Indonesia mesti konsekuen dengan pengalihan FIR dari Singapura, antara lain dengan meningkatkan kecakapan sumber daya manusia dan berinvestasi dalam infrastruktur navigasi udara, yang lebih kokoh lagi.
Oleh
Redaksi
·2 menit baca
Selasa (25/1/2022) ini Presiden Joko Widodo dan Perdana Menteri Singapura Lee Hsien Loong akan menandatangani persetujuan pelayanan ruang udara atau FIR.
Lokasi FIR (flight information region) berada di kawasan Pulau Bintan, Kepulauan Riau. Kedua kepala pemerintahan juga akan menandatangani Perjanjian Kerja Sama Pertahanan (DCA) dan Perjanjian Ekstradisi di antara kedua negara.
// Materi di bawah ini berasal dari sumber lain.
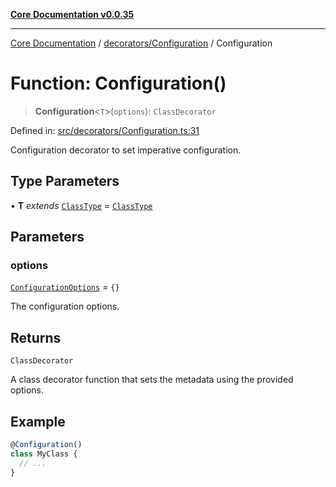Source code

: [**Core Documentation v0.0.35**](../../../README.md)

***

[Core Documentation](../../../modules.md) / [decorators/Configuration](../README.md) / Configuration

# Function: Configuration()

> **Configuration**\<`T`\>(`options`): `ClassDecorator`

Defined in: [src/decorators/Configuration.ts:31](https://github.com/stonemjs/core/blob/83759020101bdf94fc7c7a0d8609e63689d57c0f/src/decorators/Configuration.ts#L31)

Configuration decorator to set imperative configuration.

## Type Parameters

• **T** *extends* [`ClassType`](../../../definitions/type-aliases/ClassType.md) = [`ClassType`](../../../definitions/type-aliases/ClassType.md)

## Parameters

### options

[`ConfigurationOptions`](../interfaces/ConfigurationOptions.md) = `{}`

The configuration options.

## Returns

`ClassDecorator`

A class decorator function that sets the metadata using the provided options.

## Example

```typescript
@Configuration()
class MyClass {
  // ...
}
```

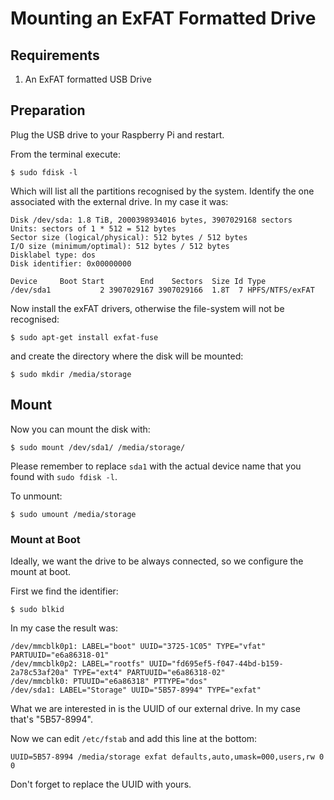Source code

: # Mounting an ExFAT Formatted Drive

## Requirements

1. An ExFAT formatted USB Drive

## Preparation

Plug the USB drive to your Raspberry Pi and restart.

From the terminal execute:

```
$ sudo fdisk -l
```

Which will list all the partitions recognised by the system. Identify the one associated with the external drive. In my case it was:

```
Disk /dev/sda: 1.8 TiB, 2000398934016 bytes, 3907029168 sectors
Units: sectors of 1 * 512 = 512 bytes
Sector size (logical/physical): 512 bytes / 512 bytes
I/O size (minimum/optimal): 512 bytes / 512 bytes
Disklabel type: dos
Disk identifier: 0x00000000

Device     Boot Start        End    Sectors  Size Id Type
/dev/sda1           2 3907029167 3907029166  1.8T  7 HPFS/NTFS/exFAT
```

Now install the exFAT drivers, otherwise the file-system will not be recognised:

```
$ sudo apt-get install exfat-fuse
```

and create the directory where the disk will be mounted:

```
$ sudo mkdir /media/storage
```

## Mount

Now you can mount the disk with:

```
$ sudo mount /dev/sda1/ /media/storage/
```

Please remember to replace `sda1` with the actual device name that you found with `sudo fdisk -l`.

To unmount:

```
$ sudo umount /media/storage
```

### Mount at Boot

Ideally, we want the drive to be always connected, so we configure the mount at boot.

First we find the identifier:

```
$ sudo blkid
```

In my case the result was:

```
/dev/mmcblk0p1: LABEL="boot" UUID="3725-1C05" TYPE="vfat" PARTUUID="e6a86318-01"
/dev/mmcblk0p2: LABEL="rootfs" UUID="fd695ef5-f047-44bd-b159-2a78c53af20a" TYPE="ext4" PARTUUID="e6a86318-02"
/dev/mmcblk0: PTUUID="e6a86318" PTTYPE="dos"
/dev/sda1: LABEL="Storage" UUID="5B57-8994" TYPE="exfat"
```

What we are interested in is the UUID of our external drive. In my case that's "5B57-8994".

Now we can edit `/etc/fstab` and add this line at the bottom:

```
UUID=5B57-8994 /media/storage exfat defaults,auto,umask=000,users,rw 0 0
```

Don't forget to replace the UUID with yours.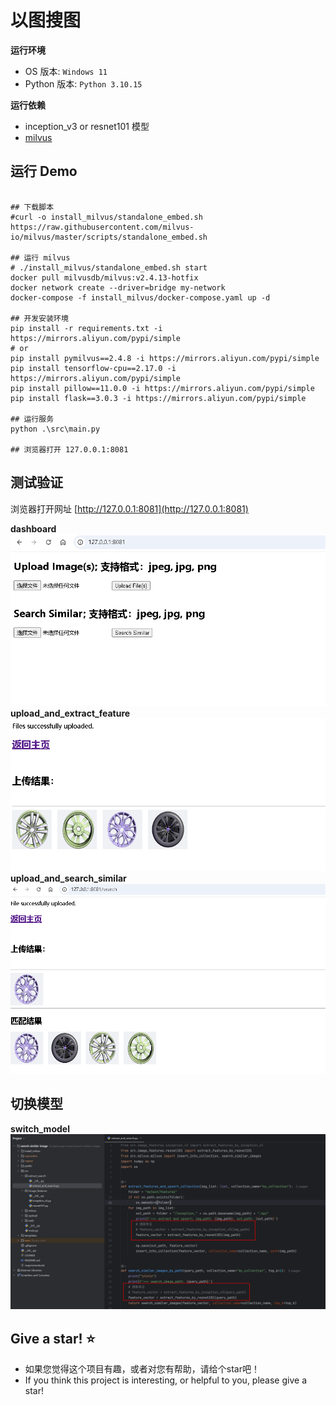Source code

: # 以图搜图

**运行环境**

* OS 版本: `Windows 11`
* Python 版本: `Python 3.10.15`

**运行依赖**

* inception_v3 or resnet101 模型
* [milvus](https://milvus.io/)

## 运行 Demo

```shell

## 下载脚本
#curl -o install_milvus/standalone_embed.sh https://raw.githubusercontent.com/milvus-io/milvus/master/scripts/standalone_embed.sh 

## 运行 milvus
# ./install_milvus/standalone_embed.sh start
docker pull milvusdb/milvus:v2.4.13-hotfix
docker network create --driver=bridge my-network
docker-compose -f install_milvus/docker-compose.yaml up -d

## 开发安装环境
pip install -r requirements.txt -i https://mirrors.aliyun.com/pypi/simple
# or
pip install pymilvus==2.4.8 -i https://mirrors.aliyun.com/pypi/simple
pip install tensorflow-cpu==2.17.0 -i https://mirrors.aliyun.com/pypi/simple
pip install pillow==11.0.0 -i https://mirrors.aliyun.com/pypi/simple
pip install flask==3.0.3 -i https://mirrors.aliyun.com/pypi/simple

## 运行服务
python .\src\main.py

## 浏览器打开 127.0.0.1:8081
```

## 测试验证

浏览器打开网址 [http://127.0.0.1:8081](http://127.0.0.1:8081)

**dashboard**
![dashboard](./public/dashboard.png)
**upload_and_extract_feature**
![upload_and_extract_feature](./public/upload_and_extract_feature.png)
**upload_and_search_similar**
![upload_and_search_similar](./public/upload_and_search_similar.png)

## 切换模型

**switch_model**
![switch_model](./public/switch_model.png)

## Give a star! ⭐

* 如果您觉得这个项目有趣，或者对您有帮助，请给个star吧！
* If you think this project is interesting, or helpful to you, please give a star!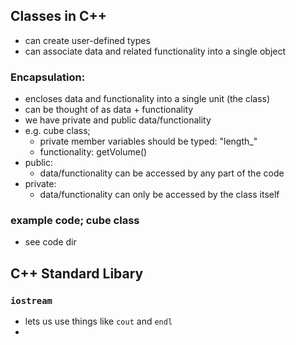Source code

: 
## Classes in C++
- can create user-defined types
- can associate data and related functionality into a single object

### Encapsulation:
- encloses data and functionality into a single unit (the class)
- can be thought of as data + functionality
- we have private and public data/functionality
- e.g. cube class;
    - private member variables should be typed: "length_"
    - functionality: getVolume()
- public:
    - data/functionality can be accessed by any part of the code
- private:
    - data/functionality can only be accessed by the class itself

### example code; cube class
- see code dir

## C++ Standard Libary

### ```iostream```
- lets us use things like `cout` and `endl`
- 

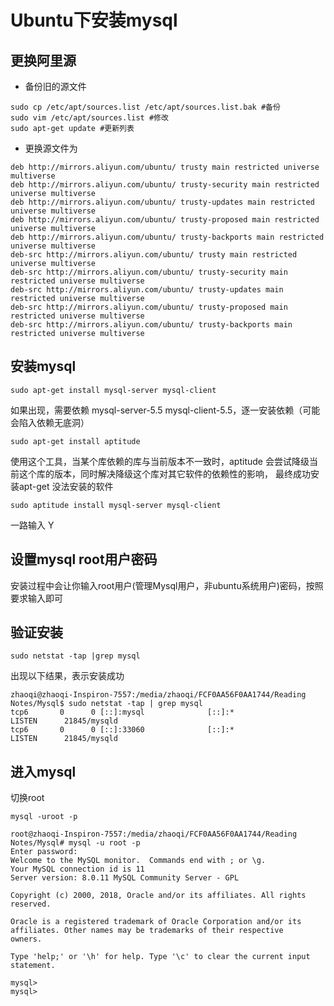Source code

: # Ubuntu下安装mysql

## 更换阿里源
- 备份旧的源文件
```
sudo cp /etc/apt/sources.list /etc/apt/sources.list.bak #备份
sudo vim /etc/apt/sources.list #修改
sudo apt-get update #更新列表
```
- 更换源文件为
```
deb http://mirrors.aliyun.com/ubuntu/ trusty main restricted universe multiverse
deb http://mirrors.aliyun.com/ubuntu/ trusty-security main restricted universe multiverse
deb http://mirrors.aliyun.com/ubuntu/ trusty-updates main restricted universe multiverse
deb http://mirrors.aliyun.com/ubuntu/ trusty-proposed main restricted universe multiverse
deb http://mirrors.aliyun.com/ubuntu/ trusty-backports main restricted universe multiverse
deb-src http://mirrors.aliyun.com/ubuntu/ trusty main restricted universe multiverse
deb-src http://mirrors.aliyun.com/ubuntu/ trusty-security main restricted universe multiverse
deb-src http://mirrors.aliyun.com/ubuntu/ trusty-updates main restricted universe multiverse
deb-src http://mirrors.aliyun.com/ubuntu/ trusty-proposed main restricted universe multiverse
deb-src http://mirrors.aliyun.com/ubuntu/ trusty-backports main restricted universe multiverse
```
## 安装mysql
```
sudo apt-get install mysql-server mysql-client
```
如果出现，需要依赖 mysql-server-5.5 mysql-client-5.5，逐一安装依赖（可能会陷入依赖无底洞）

```
sudo apt-get install aptitude
```
使用这个工具，当某个库依赖的库与当前版本不一致时，aptitude 会尝试降级当前这个库的版本，同时解决降级这个库对其它软件的依赖性的影响， 最终成功安装apt-get 没法安装的软件

```
sudo aptitude install mysql-server mysql-client
```
一路输入 Y
## 设置mysql root用户密码
安装过程中会让你输入root用户(管理Mysql用户，非ubuntu系统用户)密码，按照要求输入即可

## 验证安装
```
sudo netstat -tap |grep mysql
```
出现以下结果，表示安装成功
```
zhaoqi@zhaoqi-Inspiron-7557:/media/zhaoqi/FCF0AA56F0AA1744/Reading Notes/Mysql$ sudo netstat -tap | grep mysql
tcp6       0      0 [::]:mysql              [::]:*                  LISTEN      21845/mysqld        
tcp6       0      0 [::]:33060              [::]:*                  LISTEN      21845/mysqld        
```
## 进入mysql
切换root    
```
mysql -uroot -p
```
```
root@zhaoqi-Inspiron-7557:/media/zhaoqi/FCF0AA56F0AA1744/Reading Notes/Mysql# mysql -u root -p
Enter password: 
Welcome to the MySQL monitor.  Commands end with ; or \g.
Your MySQL connection id is 11
Server version: 8.0.11 MySQL Community Server - GPL

Copyright (c) 2000, 2018, Oracle and/or its affiliates. All rights reserved.

Oracle is a registered trademark of Oracle Corporation and/or its
affiliates. Other names may be trademarks of their respective
owners.

Type 'help;' or '\h' for help. Type '\c' to clear the current input statement.

mysql> 
mysql> 
```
Kita merasa lega atas dicapainya ketiga kesepakatan itu, khususnya yang menyangkut FIR, yang sebelumnya oleh berbagai kalangan di Indonesia dirasakan sebagai satu realitas yang mengganjal dan mengusik rasa kedaulatan negara. Jika pesawat Indonesia akan terbang di wilayah sendiri, semisal dari Tanjung Pinang, Kepulauan Riau, ke Pekanbaru, Riau, atau juga ke Natuna, Batam, dan di kawasan Malaka, harus minta izin kepada otoritas penerbangan Singapura.
Indonesia dulu belum memiliki sistem yang memadai. Atas dasar itu, pengelolaan FIR didelegasikan kepada Singapura, yang ditetapkan dalam pertemuan Organisasi Penerbangan Sipil Internasional (ICAO) di Dublin, Irlandia, Maret 1946.
Dengan perjanjian itu, seperti dilaporkan CNBC pada 18 Februari 2021, Singapura menguasai 1.825 kilometer wilayah udara Indonesia, mencakup Kepulauan Riau, Tanjung Pinang, dan Natuna. Setelah berlangsung puluhan tahun, hal ini dipandang mengganggu rasa kedaulatan, dan masuk akal untuk dirundingkan kembali.
Kita lega dengan kesepakatan tentang FIR oleh Indonesia dan Singapura. Bagi Indonesia, hal ini merupakan capaian signifikan dari negosiasi yang dilakukan sejak 1990-an. Menurut Direktur Jenderal Perhubungan Udara Novie Riyanto, hal itu merupakan buah langkah konkret pemerintah dalam mewujudkan mandat nasional dan internasional.
Mandat nasional tertuang dalam Undang-Undang Nomor 1 Tahun 2009 tentang Penerbangan. Mandat internasional tertuang dalam Annex 11 Konvensi Chicago tahun 1944 dan Keputusan ICAO pada Pertemuan Ketiga Navigasi Penerbangan Asia Pasifik tahun 1993. Setelah ada kesepakatan, wilayah udara Kepulauan Riau dan Natuna yang sebelumnya masuk FIR Singapura akan menjadi bagian dari FIR Jakarta.
Tercapainya kesepakatan tentang FIR ini mencerminkan itikad baik kedua negara untuk terus memelihara hubungan baik, serta saling menghormati kepentingan dan kedaulatan masing-masing. Sebagai tetangga dengan wilayah udara lebih besar, kita juga bisa mengakomodasi kebutuhan Singapura yang memiliki wilayah udara kecil, tetapi membutuhkan keleluasaan besar untuk mendukung kebutuhan penerbangan sipil dan latihan militer.
Oleh sebab itu, mengiringi kesepakatan FIR juga ada kesepakatan DCA. Sebaliknya, di sisi Singapura, kesepakatan FIR juga mencerminkan pengakuan atas kedaulatan Indonesia atas wilayah udaranya yang sah.
Indonesia mesti konsekuen dengan pengalihan FIR dari Singapura, antara lain dengan meningkatkan kecakapan sumber daya manusia dan berinvestasi dalam infrastruktur navigasi udara, yang lebih kokoh lagi.